Mononuclear cell conditioned medium enhances bronchial epithelial cell migration but inhibits attachment to fibronectin.

The attachment and migration of bronchial epithelial cells are important features in re-epithelialization after tissue injury. We hypothesized that inflammatory cytokines might alter bronchial epithelial cell attachment and migration. To test this hypothesis, we evaluated the effects of mononuclear cell conditioned medium (MNCCM) on attachment and migration of bronchial epithelial cells to fibronectin in vitro. MNCCM was prepared from bovine blood mononuclear cells that were stimulated with concanavalin A. MNCCM stimulated bronchial epithelial cell migration and spreading.
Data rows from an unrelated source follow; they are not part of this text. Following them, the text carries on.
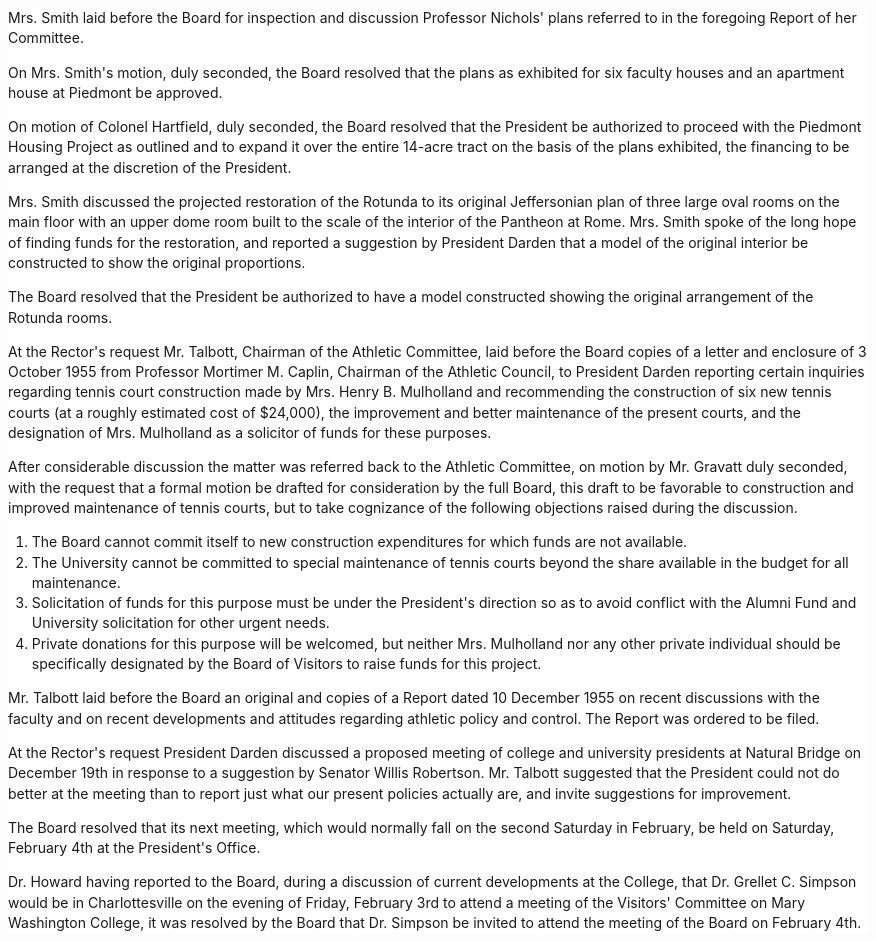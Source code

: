 Mrs. Smith laid before the Board for inspection and discussion Professor Nichols' plans referred to in the foregoing Report of her Committee.

On Mrs. Smith's motion, duly seconded, the Board resolved that the plans as exhibited for six faculty houses and an apartment house at Piedmont be approved.

On motion of Colonel Hartfield, duly seconded, the Board resolved that the President be authorized to proceed with the Piedmont Housing Project as outlined and to expand it over the entire 14-acre tract on the basis of the plans exhibited, the financing to be arranged at the discretion of the President.

Mrs. Smith discussed the projected restoration of the Rotunda to its original Jeffersonian plan of three large oval rooms on the main floor with an upper dome room built to the scale of the interior of the Pantheon at Rome. Mrs. Smith spoke of the long hope of finding funds for the restoration, and reported a suggestion by President Darden that a model of the original interior be constructed to show the original proportions.

The Board resolved that the President be authorized to have a model constructed showing the original arrangement of the Rotunda rooms.

At the Rector's request Mr. Talbott, Chairman of the Athletic Committee, laid before the Board copies of a letter and enclosure of 3 October 1955 from Professor Mortimer M. Caplin, Chairman of the Athletic Council, to President Darden reporting certain inquiries regarding tennis court construction made by Mrs. Henry B. Mulholland and recommending the construction of six new tennis courts (at a roughly estimated cost of $24,000), the improvement and better maintenance of the present courts, and the designation of Mrs. Mulholland as a solicitor of funds for these purposes.

After considerable discussion the matter was referred back to the Athletic Committee, on motion by Mr. Gravatt duly seconded, with the request that a formal motion be drafted for consideration by the full Board, this draft to be favorable to construction and improved maintenance of tennis courts, but to take cognizance of the following objections raised during the discussion.

1. The Board cannot commit itself to new construction expenditures for which funds are not available.
2. The University cannot be committed to special maintenance of tennis courts beyond the share available in the budget for all maintenance.
3. Solicitation of funds for this purpose must be under the President's direction so as to avoid conflict with the Alumni Fund and University solicitation for other urgent needs.
4. Private donations for this purpose will be welcomed, but neither Mrs. Mulholland nor any other private individual should be specifically designated by the Board of Visitors to raise funds for this project.

Mr. Talbott laid before the Board an original and copies of a Report dated 10 December 1955 on recent discussions with the faculty and on recent developments and attitudes regarding athletic policy and control. The Report was ordered to be filed.

At the Rector's request President Darden discussed a proposed meeting of college and university presidents at Natural Bridge on December 19th in response to a suggestion by Senator Willis Robertson. Mr. Talbott suggested that the President could not do better at the meeting than to report just what our present policies actually are, and invite suggestions for improvement.

The Board resolved that its next meeting, which would normally fall on the second Saturday in February, be held on Saturday, February 4th at the President's Office.

Dr. Howard having reported to the Board, during a discussion of current developments at the College, that Dr. Grellet C. Simpson would be in Charlottesville on the evening of Friday, February 3rd to attend a meeting of the Visitors' Committee on Mary Washington College, it was resolved by the Board that Dr. Simpson be invited to attend the meeting of the Board on February 4th.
Sephadex G-75 column chromatography of MNCCM found two peaks of migration-stimulatory activity. Activity in the higher molecular weight peak was partially inhibited by anti-tumor necrosis factor-alpha antibodies. Activity in the low-molecular-weight peak was lipid-extractable, suggesting the possibility that the activity was an arachidonate metabolite. We evaluated the effects of protein kinase C (PKC) inhibitors on enhancement of bronchial epithelial cell migration by MNCCM under the hypothesis that stimulated bronchial epithelial cell migration by MNCCM was elicited through PKC-dependent signaling pathways. PKC inhibitors, calphostin and H-7, inhibited the effect of MNCCM on bronchial epithelial cell migration. In addition, MNCCM stimulated PKC translocation and activity in these cells. Thus mononuclear cells produce inflammatory cytokines with important effects on bronchial epithelial cell migration and spreading. The stimulatory effect may be mediated in part through PKC signaling pathways.